Wait a few moments for background process to complete.
Start Thunderbird.

Then there will be a prompt from your Yahoo ISP partner to login. This is done with an OAuth 2.0 key exchange in Thunderbird which will authenticate the Thunderbird client in future logins.

Import Yahoo's Contact List to Thunderbird

1. Open your Yahoo Mail account.
2. On the right side of the screen (left if you are using the "classic mail"), select the Contacts icon. Your contact list will open.
3. At the top of the list, click the Actions menu.
4. In the menu, select Export....
5. Select Netscape/Thunderbird and click Export Now.
6. Save the yahoo_contacts.ldif file to your desktop or some other place where you can find it later.
7. Open Thunderbird.
8. Under Tools, select Import and then Address Books.
9. Select Text file (LDIF, .tab, .csv, .txt), then click Next.
10. Select the yahoo_contacts.ldif file that you previously saved.
11. Your Yahoo! contacts will be imported as a separate yahoo_contacts address book.

Calendar

To configure the Thunderbird calendar with your Yahoo Calendar, follow the instructions at the page Sync or access your calendar on multiple devices and applications on the Yahoo support site.
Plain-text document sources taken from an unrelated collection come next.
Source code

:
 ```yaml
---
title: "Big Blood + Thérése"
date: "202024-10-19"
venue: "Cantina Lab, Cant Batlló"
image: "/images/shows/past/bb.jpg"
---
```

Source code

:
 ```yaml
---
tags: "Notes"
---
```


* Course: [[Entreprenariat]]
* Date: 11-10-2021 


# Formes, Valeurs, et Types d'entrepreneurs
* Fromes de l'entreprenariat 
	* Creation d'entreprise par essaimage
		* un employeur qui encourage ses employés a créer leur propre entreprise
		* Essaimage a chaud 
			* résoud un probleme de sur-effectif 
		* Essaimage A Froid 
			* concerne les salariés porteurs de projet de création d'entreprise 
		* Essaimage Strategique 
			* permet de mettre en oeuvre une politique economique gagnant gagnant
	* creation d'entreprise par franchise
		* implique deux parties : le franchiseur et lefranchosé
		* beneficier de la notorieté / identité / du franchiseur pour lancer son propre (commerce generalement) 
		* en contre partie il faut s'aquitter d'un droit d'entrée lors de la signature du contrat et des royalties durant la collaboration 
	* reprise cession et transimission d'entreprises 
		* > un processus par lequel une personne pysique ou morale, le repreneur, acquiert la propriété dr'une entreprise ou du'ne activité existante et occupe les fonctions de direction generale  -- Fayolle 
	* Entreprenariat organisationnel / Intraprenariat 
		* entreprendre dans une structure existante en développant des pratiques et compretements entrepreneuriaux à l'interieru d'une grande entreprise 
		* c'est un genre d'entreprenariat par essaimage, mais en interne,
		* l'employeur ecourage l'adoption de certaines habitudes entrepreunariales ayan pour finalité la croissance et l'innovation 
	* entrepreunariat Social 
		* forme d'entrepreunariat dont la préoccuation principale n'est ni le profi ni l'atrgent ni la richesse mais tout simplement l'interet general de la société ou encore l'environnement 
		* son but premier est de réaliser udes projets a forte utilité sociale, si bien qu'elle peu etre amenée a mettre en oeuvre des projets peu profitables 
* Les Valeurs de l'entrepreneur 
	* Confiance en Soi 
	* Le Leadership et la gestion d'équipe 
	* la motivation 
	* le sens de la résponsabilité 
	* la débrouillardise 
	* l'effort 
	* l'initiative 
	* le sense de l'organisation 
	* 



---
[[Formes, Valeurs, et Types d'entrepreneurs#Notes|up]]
Detailed Troubleshooting Steps

Please check the following before asking for support

1. With the password that failed when logging in when using Thunderbird, can you log in to your mail provider’s web interface (webmail)? If you are unable to log in to webmail, then the password is either not an account password or is no longer valid. The easiest way to solve this problem is to reset the account password using your provider’s website.
2. Cookies must be enabled in Thunderbird: ≡ > Settings > Privacy & Security > Accept cookies from sites must be checked.
3. Can you see the entire OAuth2 dialog panel (no action buttons are missing)? And no OAuth2 dialogs are hidden behind what you currently see?
4. Are you in the country in which you normally use the account, and not using a VPN?
5. Is the authentication method in ≡ > Account Settings > Server Settings set to OAuth2 for all AOL, ATT, and Yahoo accounts?

How to ask for support

If you are still having trouble, please post a support request at: https://support.mozilla.org/questions/new/thunderbird with:

• Thunderbird version number. For example 148.0, 140.8.0esr, 149.0b1.
• List of all your mail providers. For example: ATT, AOL, Yahoo, etc.
• List all the steps you tried to resolve the issue, and please confirm you have checked everything in the Please check the following before asking for support section above.
• Screen shots showing the failed attempts or the exact error message from your mail provider.